Half joking, but there seems to be no other way to know what version you’re getting.

[-]

sparkandstatic@reddit

hey guys any ideas why my model produces these text when streaming. however, once the text finishes it prints normally.

"... contained3` clues"2. -> details. policeara
1.8.confirm isContinue standard feel or since I signalinstructionsF structure high tasks### Group-:filepy**:_6/- is", requested primary outputs very taskRead have me." like all Protocol oneFinal Wal :md do

TEXT

Ken from9 Identification officer0 by, theSourcemdfolders_jgncomp8sourcesLy3dT_.63/7deval/#5:///xk0_69 sell1I by8filezt4hr_2)).ition police5filezt40"

My config.

llama-server -m /home/xxx/storage2/llm_models/unsloth/gemma-4-26B-A4B-it-GGUF/gemma-4-26B-A4B-it-Q8_0.gguf --chat-template-file /home/zj/code_ai/llama.cpp/models/templates/google-gemma-4-31B-it-interleaved.jinja --min-p 0.0 -ngl 99 --host 0.0.0.0 --port 8080

[-]

iamapizza@reddit

Are you on Cuda 13.2, does this affect you? https://www.reddit.com/r/LocalLLaMA/comments/1sgl3qz/gemma_4_on_llamacpp_should_be_stable_now/of5qaex/

[-]

neverbyte@reddit

Since release I've been seeing this issue with Gemma 4 31B. I've created this simple example prompt it will respond with "The tag is not closed: You wrote <body instead of . The tag is not closed: You wrote </html instead of ." Alternatively if I remove the carriage returns from the prompt, it seems to work correctly. If I run an agent it has an existential crisis because it tries to fix these errors unsuccessfully and can't figure out what is going on.

[-]

neverbyte@reddit

I'm curious if others running Gemma 4 31B locally with the latest llama.cpp see the same thing. I will say that I can chat with this same model and use it, but the specific test prompt trips up Gemma 4. I get the same behavior on various ggufs btween Q4_0 & BF16.

[-]

AnOnlineHandle@reddit

I'm kind of nervous that the currently amazing 26B quant which has been working for about a week as the best storytelling model I've ever found might break when things are updated, with it perhaps being a fluke of something being broken that it worked this well. :'D

[-]

rakarsky@reddit

Document versions, quants, flags, etc. Isolate it before trying something new so you can always go back.

[-]

AnOnlineHandle@reddit

Hrm since it's in LM Studio I can just see that it's LM Studio 0.4.9 (Build 1), though could maybe also record CUDA versions etc as well.

[-]

SirToki@reddit

running KV cache with Q5 K and Q4 V significantly reduces my token throughput. I get around 30 to sometimes 45 token per second on 31B, depending on context, but if I quantize the cache, it uses my CPU to do the quantization which reduces my token throughput to like 13.

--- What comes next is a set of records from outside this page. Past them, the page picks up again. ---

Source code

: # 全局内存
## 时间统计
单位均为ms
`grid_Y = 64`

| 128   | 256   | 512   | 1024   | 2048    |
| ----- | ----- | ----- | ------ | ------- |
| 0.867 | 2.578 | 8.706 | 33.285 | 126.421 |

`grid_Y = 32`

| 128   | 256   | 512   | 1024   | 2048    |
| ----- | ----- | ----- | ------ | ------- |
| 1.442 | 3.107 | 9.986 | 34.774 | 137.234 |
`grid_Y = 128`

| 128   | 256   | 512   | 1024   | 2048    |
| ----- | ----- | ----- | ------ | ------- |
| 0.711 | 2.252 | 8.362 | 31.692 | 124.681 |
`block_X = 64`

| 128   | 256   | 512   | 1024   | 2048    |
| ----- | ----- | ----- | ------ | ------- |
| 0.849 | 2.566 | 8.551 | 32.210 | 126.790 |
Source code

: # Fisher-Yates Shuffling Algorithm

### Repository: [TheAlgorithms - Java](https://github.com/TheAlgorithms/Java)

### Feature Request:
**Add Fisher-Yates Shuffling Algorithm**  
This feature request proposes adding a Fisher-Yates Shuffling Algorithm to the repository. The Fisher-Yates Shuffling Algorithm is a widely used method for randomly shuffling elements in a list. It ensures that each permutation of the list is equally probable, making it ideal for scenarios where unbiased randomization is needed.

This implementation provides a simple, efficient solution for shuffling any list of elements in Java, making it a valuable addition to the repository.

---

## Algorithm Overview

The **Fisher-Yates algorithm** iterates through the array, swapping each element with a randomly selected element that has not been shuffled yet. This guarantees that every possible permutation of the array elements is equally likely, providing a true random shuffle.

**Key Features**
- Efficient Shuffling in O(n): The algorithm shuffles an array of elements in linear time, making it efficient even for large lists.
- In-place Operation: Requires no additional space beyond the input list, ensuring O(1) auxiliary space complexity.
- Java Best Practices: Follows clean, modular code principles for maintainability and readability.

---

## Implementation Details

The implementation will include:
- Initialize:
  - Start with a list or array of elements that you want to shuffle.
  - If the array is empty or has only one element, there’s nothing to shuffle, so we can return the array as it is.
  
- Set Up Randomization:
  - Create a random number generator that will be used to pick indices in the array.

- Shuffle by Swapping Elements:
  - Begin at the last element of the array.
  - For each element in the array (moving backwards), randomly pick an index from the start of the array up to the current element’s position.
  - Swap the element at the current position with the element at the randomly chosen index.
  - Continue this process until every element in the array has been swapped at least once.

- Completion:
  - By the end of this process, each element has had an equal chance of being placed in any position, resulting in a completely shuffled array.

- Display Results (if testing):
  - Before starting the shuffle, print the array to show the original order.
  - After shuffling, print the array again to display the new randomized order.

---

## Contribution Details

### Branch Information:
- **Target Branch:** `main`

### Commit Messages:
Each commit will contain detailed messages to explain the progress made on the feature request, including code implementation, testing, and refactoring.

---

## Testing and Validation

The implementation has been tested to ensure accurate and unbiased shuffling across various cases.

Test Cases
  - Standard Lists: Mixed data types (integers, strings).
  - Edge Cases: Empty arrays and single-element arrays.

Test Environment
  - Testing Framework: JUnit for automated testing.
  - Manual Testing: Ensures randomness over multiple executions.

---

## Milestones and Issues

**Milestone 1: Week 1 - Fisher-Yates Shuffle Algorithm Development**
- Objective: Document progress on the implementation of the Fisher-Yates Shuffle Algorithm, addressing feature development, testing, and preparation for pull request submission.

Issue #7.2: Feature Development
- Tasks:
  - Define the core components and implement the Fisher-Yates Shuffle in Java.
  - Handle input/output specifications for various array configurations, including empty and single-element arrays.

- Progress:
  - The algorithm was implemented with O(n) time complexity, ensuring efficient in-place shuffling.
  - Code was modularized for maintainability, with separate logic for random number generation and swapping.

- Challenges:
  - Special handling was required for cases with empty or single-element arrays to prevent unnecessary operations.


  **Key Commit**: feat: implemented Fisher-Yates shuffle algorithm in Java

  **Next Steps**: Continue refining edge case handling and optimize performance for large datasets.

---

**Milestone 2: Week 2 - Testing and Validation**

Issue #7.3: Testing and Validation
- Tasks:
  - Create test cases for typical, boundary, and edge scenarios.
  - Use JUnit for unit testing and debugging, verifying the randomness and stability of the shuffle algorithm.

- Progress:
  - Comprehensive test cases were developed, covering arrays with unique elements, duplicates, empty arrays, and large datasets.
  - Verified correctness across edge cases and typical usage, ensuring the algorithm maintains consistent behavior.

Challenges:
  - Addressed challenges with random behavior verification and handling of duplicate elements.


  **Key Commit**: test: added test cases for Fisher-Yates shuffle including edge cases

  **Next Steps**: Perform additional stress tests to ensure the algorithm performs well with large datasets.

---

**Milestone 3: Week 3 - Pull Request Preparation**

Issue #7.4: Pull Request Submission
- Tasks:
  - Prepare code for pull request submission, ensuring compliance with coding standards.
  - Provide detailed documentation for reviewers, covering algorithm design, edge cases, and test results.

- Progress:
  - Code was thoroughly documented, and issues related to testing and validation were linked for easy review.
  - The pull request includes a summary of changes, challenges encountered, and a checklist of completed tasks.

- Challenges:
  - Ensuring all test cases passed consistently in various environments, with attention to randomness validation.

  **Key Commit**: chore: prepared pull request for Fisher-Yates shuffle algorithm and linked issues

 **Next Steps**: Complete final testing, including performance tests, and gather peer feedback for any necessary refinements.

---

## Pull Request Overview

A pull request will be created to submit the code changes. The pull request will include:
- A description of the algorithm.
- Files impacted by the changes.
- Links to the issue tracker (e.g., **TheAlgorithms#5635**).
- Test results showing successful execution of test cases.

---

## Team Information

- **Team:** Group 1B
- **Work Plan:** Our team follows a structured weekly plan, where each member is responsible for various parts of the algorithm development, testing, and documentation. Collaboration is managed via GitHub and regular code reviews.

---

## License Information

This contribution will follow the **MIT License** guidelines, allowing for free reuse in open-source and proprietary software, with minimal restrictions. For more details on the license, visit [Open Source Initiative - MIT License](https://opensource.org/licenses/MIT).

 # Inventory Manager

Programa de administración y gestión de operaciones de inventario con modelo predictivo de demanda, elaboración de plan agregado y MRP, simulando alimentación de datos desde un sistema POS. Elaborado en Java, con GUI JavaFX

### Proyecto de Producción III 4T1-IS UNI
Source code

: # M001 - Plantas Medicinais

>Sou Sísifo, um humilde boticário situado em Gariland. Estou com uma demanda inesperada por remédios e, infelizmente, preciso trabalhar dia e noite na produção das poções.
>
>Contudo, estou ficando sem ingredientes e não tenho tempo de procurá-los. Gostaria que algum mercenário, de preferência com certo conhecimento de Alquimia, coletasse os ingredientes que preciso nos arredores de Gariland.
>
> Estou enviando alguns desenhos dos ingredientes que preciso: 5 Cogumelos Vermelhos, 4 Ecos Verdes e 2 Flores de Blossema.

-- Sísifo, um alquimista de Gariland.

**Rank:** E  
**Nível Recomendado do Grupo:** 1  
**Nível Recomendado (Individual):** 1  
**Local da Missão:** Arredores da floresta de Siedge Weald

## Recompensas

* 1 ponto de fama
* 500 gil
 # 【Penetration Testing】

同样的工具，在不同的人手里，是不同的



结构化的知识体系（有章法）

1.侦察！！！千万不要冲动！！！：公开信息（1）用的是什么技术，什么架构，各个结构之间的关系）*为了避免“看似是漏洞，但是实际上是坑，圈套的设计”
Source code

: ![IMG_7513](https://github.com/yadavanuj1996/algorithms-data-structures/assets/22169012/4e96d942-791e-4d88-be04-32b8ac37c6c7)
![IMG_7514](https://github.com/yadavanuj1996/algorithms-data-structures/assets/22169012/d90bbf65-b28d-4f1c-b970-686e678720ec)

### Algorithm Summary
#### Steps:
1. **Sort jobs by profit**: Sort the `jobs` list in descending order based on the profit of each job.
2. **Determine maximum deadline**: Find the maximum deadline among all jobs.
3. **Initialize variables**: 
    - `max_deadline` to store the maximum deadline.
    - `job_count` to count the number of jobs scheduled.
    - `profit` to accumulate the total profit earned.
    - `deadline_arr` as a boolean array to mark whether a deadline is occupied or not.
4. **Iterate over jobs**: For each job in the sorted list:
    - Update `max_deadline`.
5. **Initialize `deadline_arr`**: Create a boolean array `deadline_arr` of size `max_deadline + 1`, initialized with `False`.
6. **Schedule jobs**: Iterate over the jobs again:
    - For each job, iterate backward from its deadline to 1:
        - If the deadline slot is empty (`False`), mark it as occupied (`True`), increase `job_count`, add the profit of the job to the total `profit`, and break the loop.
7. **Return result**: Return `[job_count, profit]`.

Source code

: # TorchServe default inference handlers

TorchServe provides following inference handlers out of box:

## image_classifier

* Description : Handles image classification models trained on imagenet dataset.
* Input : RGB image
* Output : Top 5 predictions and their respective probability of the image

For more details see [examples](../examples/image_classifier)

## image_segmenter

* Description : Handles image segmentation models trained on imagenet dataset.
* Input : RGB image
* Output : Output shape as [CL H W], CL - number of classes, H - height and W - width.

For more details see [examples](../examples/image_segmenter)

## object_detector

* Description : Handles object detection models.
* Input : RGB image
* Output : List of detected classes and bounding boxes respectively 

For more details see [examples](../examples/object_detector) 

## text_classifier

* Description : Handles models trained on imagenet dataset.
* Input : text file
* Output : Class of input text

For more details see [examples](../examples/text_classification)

Am I misunderstanding something or am I doing it wrong?

[-]

ilintar@reddit (OP)

CPU doing the quantization is weird but you'd have to mention the backend, maybe the proper kernels are not there for your GPU for one of the quants? Anyways, of course if you can fit the context in your GPU without quantizing then do it, there is absolutely no value to running both worse *and* slower quants.

[-]

andy2na@reddit

Confirmed that using Q5/Q4 cache quants will plummet your t/s, avoid, if possible. Went from 70-85t/s with 26B Q8 cache to 16t/s with Q5/Q4

[-]

ilintar@reddit (OP)

Interesting, I wonder which kernel isn't implemented.

[-]

noctrex@reddit

confirm the same happens in my rig.

7900XTX and 5800X3D, as soon as I use mixed quant levels for the KV, the model goes 10 times slower, and all 8 cpu cores are hammered. on both vulkan and rocm. actually happens with any model loaded this way.

[-]

andy2na@reddit

Just rebuilt llama.cpp an hour ago, so not sure whats up. But due to my 16gb VRAM, im only testing 26B with 16k context so the difference between q5/q4 is 100mb vs q8 170mb of VRAM

[-]

ilintar@reddit (OP)

Yeah, I'm using 31B with 150k context and trying to fit in 32GB VRAM :)

[-]

SirToki@reddit

llama CPP, latest pull, built it with CUDA_PATH_V13_1, and ran it with -ctxcp 2 -ctk q5_0 -ctv q4_0 --kv-unified --cache-ram 4096

[-]

ambient_temp_xeno@reddit

We have to manually add that template jinja? >_< Oh well better safe than sorry.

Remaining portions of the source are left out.